Hi guys,
I run the following code on torch 1.13.1, but got the inequal results. Why Linear behave differently with 2D and 3D input?
a = torch.randn(3, 4, 5)
l1 = torch.nn.Linear(5, 7, bias=True)
torch.equal(l1(a)[0, 0, :], l1(a[0, 0, :])) # False
torch.equal(l1(a)[0:2, 0:4, :], l1(a[0:2, 0:4, :])) # True
torch.equal(l1(a)[0:2, 0:3, :], l1(a[0:2, 0:3, :])) # False
Hi @XinJiade,
The difference is most likely due to floating point precision, which for torch.float32 precision is around 1e-7. Although the operation are mathematically identical, their floating point operation will differ.
a = torch.randn(3, 4, 5)
l1 = torch.nn.Linear(5, 7, bias=True)
torch.allclose(l1(a)[0, 0, :], l1(a[0, 0, :])) #True
torch.allclose(l1(a)[0:2, 0:4, :], l1(a[0:2, 0:4, :])) #True
torch.allclose(l1(a)[0:2, 0:3, :], l1(a[0:2, 0:3, :])) #True
You can print out the difference between the terms and see that they have elements which differ by 1e-8, when checking the difference between 2 tensors use torch.allclose rather than torch.equal
Thank you for your response.
In my situation, these differences will be acummulated as the layers go deeper. I wonder why the operation orders of 2D and 3D linear are different? Are there any documents about the operation orders of 2d and 3d linear?
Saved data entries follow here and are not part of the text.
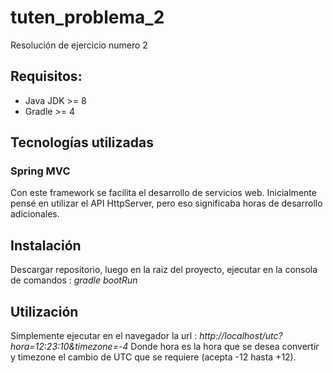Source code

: # tuten_problema_2
Resolución de ejercicio numero 2

## Requisitos:
 * Java JDK >= 8
 * Gradle >= 4
 
## Tecnologías utilizadas
### Spring MVC 
   Con este framework se facilita el desarrollo de servicios web.  Inicialmente pensé en utilizar el API HttpServer, pero eso significaba horas  de desarrollo adicionales.
   
## Instalación 
  Descargar repositorio, luego en la raiz del proyecto, ejecutar en la consola de comandos : *gradle bootRun*

## Utilización
  Simplemente ejecutar en el navegador la url : *http://localhost/utc?hora=12:23:10&timezone=-4*
  Donde hora es la hora que se desea convertir y timezone el cambio de UTC que se requiere (acepta -12 hasta +12).
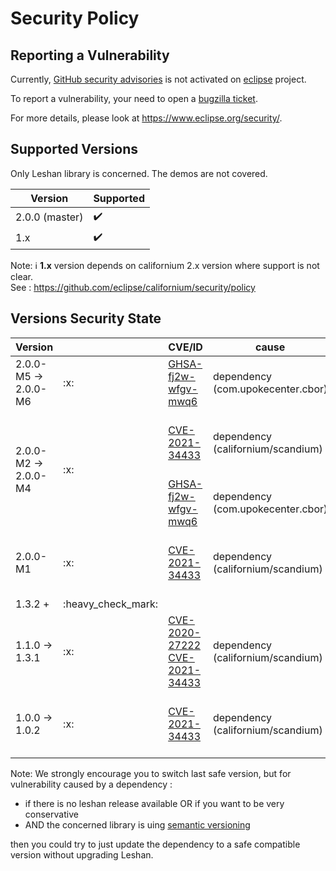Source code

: # Security Policy

## Reporting a Vulnerability

Currently, [GitHub security advisories](https://help.github.com/en/articles/managing-security-vulnerabilities-in-your-project) is not activated on [eclipse](https://www.eclipse.org/) project.

To report a vulnerability, your need to open a [bugzilla ticket](https://bugs.eclipse.org/bugs/enter_bug.cgi?product=Community&component=Vulnerability+Reports&keywords=security&groups=Security_Advisories).

For more details, please look at https://www.eclipse.org/security/.

## Supported Versions

Only Leshan library is concerned. The demos are not covered. 

| Version | Supported          |
| ------- | ------------------ |
| 2.0.0 (master)   | :heavy_check_mark: | |
| 1.x   | :heavy_check_mark: |

Note: ℹ️ **1.x** version depends on californium 2.x version where support is not clear.   
See : https://github.com/eclipse/californium/security/policy


## Versions Security State

<table>
    <thead>
        <tr>
            <th width=200>Version</th>
            <th></th>
            <th>CVE/ID</th>
            <th>cause</th>
            <th>affect</th>
        </tr>
    </thead>
    <tbody>
        <tr>
            <td> 2.0.0-M5 -> 2.0.0-M6 </td>
            <td> :x: </td>
            <td> <a href="https://github.com/peteroupc/CBOR-Java/security/advisories/GHSA-fj2w-wfgv-mwq6">GHSA-fj2w-wfgv-mwq6</a> </td>
            <td> dependency (com.upokecenter.cbor) </td>
            <td> CBOR or SenML-CBOR decoding </td>
        </tr>
        <tr>
            <td rowspan=2> 2.0.0-M2 -> 2.0.0-M4</td>
            <td rowspan=2> :x: </td>
                <td> <a href="https://cve.mitre.org/cgi-bin/cvename.cgi?name=CVE-2021-34433">CVE-2021-34433</a> </td>
                <td> dependency (californium/scandium) </td>
                <td> DTLS with x509 and/or RPK  </td>
            <tr>
                <td> <a href="https://github.com/peteroupc/CBOR-Java/security/advisories/GHSA-fj2w-wfgv-mwq6">GHSA-fj2w-wfgv-mwq6</a> </td>
                <td> dependency (com.upokecenter.cbor) </td>
                <td> CBOR or SenML-CBOR decoding </td>
            </tr>
        </tr>
        <tr>
            <td> 2.0.0-M1 </td>
            <td> :x: </td>
            <td> <a href="https://cve.mitre.org/cgi-bin/cvename.cgi?name=CVE-2021-34433">CVE-2021-34433</a> </td>
            <td> dependency (californium/scandium) </td>
            <td> DTLS with x509 and/or RPK  </td>
        </tr>
         <tr>
            <td> 1.3.2 +  </td>
            <td> :heavy_check_mark: </td>
            <td />
            <td />
            <td />
        </tr>
        <tr>
            <td> 1.1.0 -> 1.3.1 </td>
            <td> :x: </td>
            <td> <a href="https://cve.mitre.org/cgi-bin/cvename.cgi?name=CVE-2020-27222">CVE-2020-27222</a>
                 <a href="https://cve.mitre.org/cgi-bin/cvename.cgi?name=CVE-2021-34433">CVE-2021-34433</a>
            </td>
            <td> dependency (californium/scandium) </td>
            <td> DTLS with x509 and/or RPK  </td>
        </tr>
        <tr>
            <td> 1.0.0 -> 1.0.2 </td>
            <td> :x: </td>
            <td> <a href="https://cve.mitre.org/cgi-bin/cvename.cgi?name=CVE-2021-34433">CVE-2021-34433</a> </td>
            <td> dependency (californium/scandium) </td>
            <td> DTLS with x509 and/or RPK  </td>
        </tr>
    </tbody>
</table>

Note: We strongly encourage you to switch last safe version, but for vulnerability caused by a dependency :
 - if there is no leshan release available OR if you want to be very conservative  
 - AND the concerned library is uing [semantic versioning](https://semver.org/)
 
then you could try to just update the dependency to a safe compatible version without upgrading Leshan. 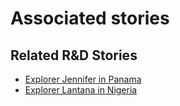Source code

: # Associated stories

<!-- !!DO NOT REMOVE!! start autogenerated hyperlinks -->
## Related R&D Stories
- [Explorer Jennifer in Panama](../stories/?doc=R_Explorers_PAN)
- [Explorer Lantana in Nigeria](../stories/?doc=R_Explorers_NGN)
<!-- !!DO NOT REMOVE!! end autogenerated hyperlinks -->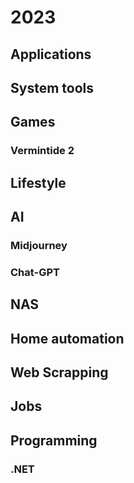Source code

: #  2023

## Applications

## System tools

## Games

### Vermintide 2

## Lifestyle

## AI

### Midjourney

### Chat-GPT


## NAS

## Home automation

## Web Scrapping 

## Jobs

## Programming

### .NET
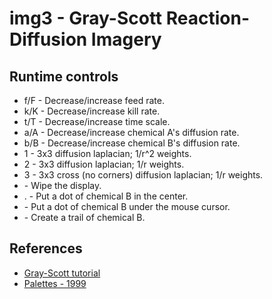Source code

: # img3 - Gray-Scott Reaction-Diffusion Imagery

## Runtime controls
* f/F - Decrease/increase feed rate.
* k/K - Decrease/increase kill rate.
* t/T - Decrease/increase time scale.
* a/A - Decrease/increase chemical A's diffusion rate.
* b/B - Decrease/increase chemical B's diffusion rate.
* 1 - 3x3 diffusion laplacian; 1/r^2 weights.
* 2 - 3x3 diffusion laplacian; 1/r weights.
* 3 - 3x3 cross (no corners) diffusion laplacian; 1/r weights.
* <space> - Wipe the display.
* . - Put a dot of chemical B in the center.
* <mouse click> - Put a dot of chemical B under the mouse cursor.
* <mouse click and drag> - Create a trail of chemical B.

## References
* [Gray-Scott tutorial](https://www.karlsims.com/rd.html)
* [Palettes - 1999](https://iquilezles.org/www/articles/palettes/palettes.htm)
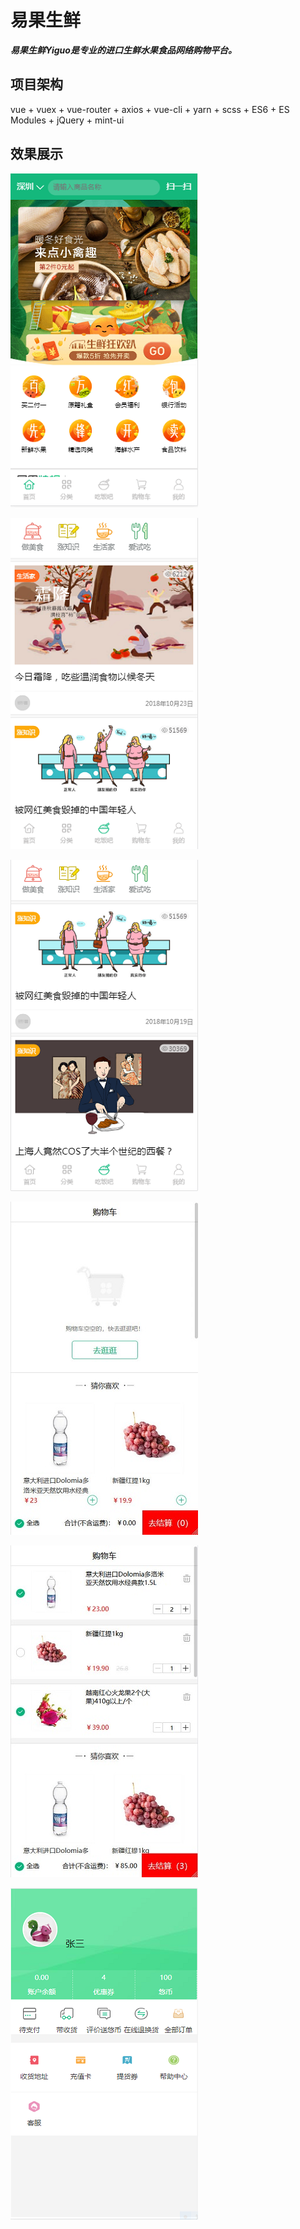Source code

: # 易果生鲜
***易果生鲜Yiguo是专业的进口生鲜水果食品网络购物平台。***

## 项目架构
vue + vuex + vue-router + axios + vue-cli + yarn + scss + ES6 + ES Modules + jQuery + mint-ui

## 效果展示
![模块详情](01.png)  


![模块详情](02.png) 


![模块详情](03.png) 


![模块详情](04.jpg) 


![模块详情](05.jpg) 


![模块详情](06.png) 
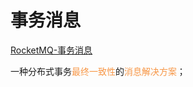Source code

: 

# 事务消息

[RocketMQ-事务消息](https://rocketmq.apache.org/zh/docs/featureBehavior/04transactionmessage/)

一种分布式事务<font color="#f79646">最终一致性</font>的<font color="#f79646">消息解决方案</font>；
The bulk of machine learning is a minimization problem. Thus small discrepancies in rounding can act as a form of regularization(albeit, minor) - so it can help prevent overfitting. For this reason, it’s better to use float16 or bfloat16.
This is expected and neither result is “more correct” in such a case and should show a similar error to a wider dtype. If these expected numerical errors, caused by the limited floating point precision, are causing issues for your use case, you might want to use e.g. float64.